De los síntomas neurológicos, casi siempre se nota el reflejo de Gordon, propio de la corea, que consiste en lo siguiente: cuando se dispara el reflejo de la rodilla, la pierna se mantiene en posición de extensión, sin volver a la posición inicial durante más tiempo. tiempo de lo normal.
Si en este momento golpea el tendón de la rótula por segunda vez, entonces la pierna se extiende en línea recta.
También es indicativa la prueba que un niño enfermo no puede realizar: sacar la lengua y al mismo tiempo cerrar los ojos.
La corea rara vez termina con la muerte. No obstante, la enfermedad es grave, ya que a menudo se acompaña de daño cardíaco en forma de endocarditis. La corea menor puede reaparecer. Su duración es de 1-3 meses, y en casos graves incluso más.
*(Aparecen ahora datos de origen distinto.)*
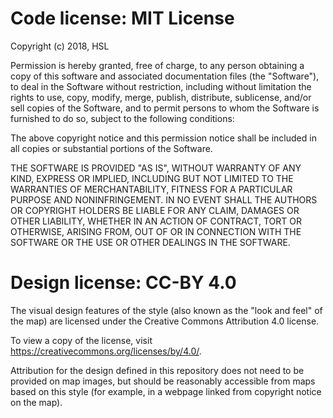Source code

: # Code license: MIT License

Copyright (c) 2018, HSL
                
Permission is hereby granted, free of charge, to any person obtaining a copy
of this software and associated documentation files (the "Software"), to deal
in the Software without restriction, including without limitation the rights
to use, copy, modify, merge, publish, distribute, sublicense, and/or sell
copies of the Software, and to permit persons to whom the Software is
furnished to do so, subject to the following conditions:

The above copyright notice and this permission notice shall be included in all
copies or substantial portions of the Software.

THE SOFTWARE IS PROVIDED "AS IS", WITHOUT WARRANTY OF ANY KIND, EXPRESS OR
IMPLIED, INCLUDING BUT NOT LIMITED TO THE WARRANTIES OF MERCHANTABILITY,
FITNESS FOR A PARTICULAR PURPOSE AND NONINFRINGEMENT. IN NO EVENT SHALL THE
AUTHORS OR COPYRIGHT HOLDERS BE LIABLE FOR ANY CLAIM, DAMAGES OR OTHER
LIABILITY, WHETHER IN AN ACTION OF CONTRACT, TORT OR OTHERWISE, ARISING FROM,
OUT OF OR IN CONNECTION WITH THE SOFTWARE OR THE USE OR OTHER DEALINGS IN THE
SOFTWARE.


# Design license: CC-BY 4.0

The visual design features of the style (also known as the "look and feel" of the map) are licensed under the Creative Commons Attribution 4.0 license.

To view a copy of the license, visit https://creativecommons.org/licenses/by/4.0/.

Attribution for the design defined in this repository does not need to be provided on map images, but should be reasonably accessible from maps based on this style (for example, in a webpage linked from copyright notice on the map).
Las mujeres que sufrieron corea recurrente en la infancia deben recordar que durante el embarazo, generalmente en los meses IV-V, la enfermedad puede reaparecer fácilmente. En tales casos, la corea a menudo se conoce como corea preñada. Por lo general, es causada por una infección reumática. A veces se manifiesta tan bruscamente que tienes que interrumpir un embarazo, incluso uno que haya pasado a la segunda mitad. Esto no es seguro para la vida de una mujer y, en cualquier caso, causa un trauma mental severo a la futura madre. Por lo tanto, en tales casos, la paciente y sus padres deben ser advertidos sobre esto y aconsejarles que no tengan embarazos en el futuro.

TRATAMIENTO
El tratamiento se reduce a lo siguiente:
reposo en cama debido a una combinación de corea con endocarditis reumática;
el sueño tiene un efecto beneficioso sobre el curso de la corea, ya que los movimientos violentos durante el sueño se detienen;
una dieta con una restricción en el contenido de sal de mesa y carbohidratos con una introducción suficiente de proteínas completas y un mayor contenido de vitaminas;
en caso de hipercinesia severa, se recomienda combinar el tratamiento del sueño con la administración de clorpromazina;
se prescribe sal de bencilpenicilina sódica, luego medicamentos de liberación prolongada (bicilina-3, bicilina-5); en caso de intolerancia a las penicilinas, se reemplazan por cefalosporinas;
glucocorticosteroides;
medicamentos antiinflamatorios no esteroides (aspirina, indometacina, etc.);
preparaciones de aminoquinol ..

error:¡¡El contenido está protegido !!